13 Ocak ile 17 Mayıs 1948 tarihleri arasında 125
gün süren Büyük Maden Grevi, Kıbrıslı Türk ve Kıbrıslı Rum sendikacılar
arasındaki işbirliğinin güzel bir örneğidir. Kıbrıs Türk liderliğine yakın olan
Halkın Sesi ve Hürsöz gazeteleri, başlangıçta greve destek verdiler. Ama daha
sonra desteklerini geri çektiler. İlk defa olarak günlük bir işçi gazetesinin
çıkarılmasına ihtiyaç vardı. Bu ancak 19 Mayıs 1948’de, yani grevin sona
ermesinden iki gün sonra mümkün oldu. Gazetenin adı “Emekçi” idi. Bu gazete
günlük yayınını, 1949 yılında bir süre ara verdi, ama daha sonra haftalık
olarak yeniden yayımlanmaya başlandı. Kıbrıs Türk lideri ve Halkın Sesi
gazetesinin sahibi olan Dr.Küçük’ün açtığı bir zem ve kadih davası yüzünden,
“Emekçi” gazetesi yayınını durdurmak zorunda kaldı.
Ezekias Papayuannu, Ağustos 1949’da yapılan 6.
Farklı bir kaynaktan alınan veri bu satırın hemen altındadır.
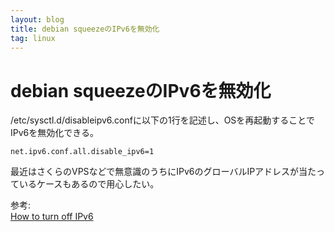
 ```yaml
---
layout: blog
title: debian squeezeのIPv6を無効化
tag: linux
---
```


# debian squeezeのIPv6を無効化

/etc/sysctl.d/disableipv6.confに以下の1行を記述し、OSを再起動することでIPv6を無効化できる。

    net.ipv6.conf.all.disable_ipv6=1

最近はさくらのVPSなどで無意識のうちにIPv6のグローバルIPアドレスが当たっているケースもあるので用心したい。

参考:  
[How to turn off IPv6](http://wiki.debian.org/DebianIPv6#How_to_turn_off_IPv6)
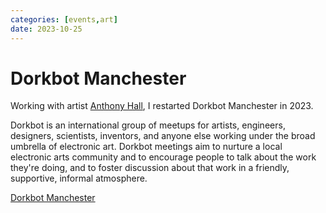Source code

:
 ```yaml
---
categories: [events,art]
date: 2023-10-25
---
```


# Dorkbot Manchester  

Working with artist [Anthony Hall](https://antonyhall.net/blog/), I restarted Dorkbot Manchester in 2023.

Dorkbot is an international group of meetups for artists, engineers, designers, scientists, inventors, and anyone else working under the broad umbrella of electronic art. Dorkbot meetings aim to nurture a local electronic arts community and to encourage people to talk about the work they're doing, and to foster discussion about that work in a friendly, supportive, informal atmosphere.

[Dorkbot Manchester](http://dorkbotmcr.org/)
Kongre’de AKEL’in yeni Genel Sekreteri
olarak seçildi. Sloganı “enosis ve yalnız enosis” idi ve Yunanistan Komünist
Partisi’nin lideri olan Nikos Zahariadis’in desteğine sahipti.
Yunanistan Komünist Partisi’nin yasadışı yayını
olan Neos Kozmos, Kasım 1951 tarihli nüshasında, enosis sloganının, o zaman var
olan koşullarda, en güçlü bir
anti-emperyalist hareketliliği sağladığını yazmıştı.
Aralık 1951’de yapılan
AKEL’in 7. Kongresinde kabul edilen bir kararda, “Hâlâ daha, şoven (Türkiye’ye
bakan) Türk burjuvazisinin ve toprak ağalarının etkisinde bulunan Kıbrıs Türk
azınlığı içindeki kişilere daha fazla dikkat verilmesi” çağrısında bulunuldu.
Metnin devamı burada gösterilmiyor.